== Exercise prompt ==
From the entries below, copy every line that holds the word "preferences".
Data to process below:
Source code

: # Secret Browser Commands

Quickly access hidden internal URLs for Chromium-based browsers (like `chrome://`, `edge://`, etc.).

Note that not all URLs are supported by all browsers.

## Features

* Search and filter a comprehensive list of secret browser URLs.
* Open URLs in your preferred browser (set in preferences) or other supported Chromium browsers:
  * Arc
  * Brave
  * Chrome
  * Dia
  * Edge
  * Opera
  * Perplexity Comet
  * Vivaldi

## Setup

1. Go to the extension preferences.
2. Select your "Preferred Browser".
End of Data to process.
== Solution below ==
* Open URLs in your preferred browser (set in preferences) or other supported Chromium browsers:
1. Go to the extension preferences.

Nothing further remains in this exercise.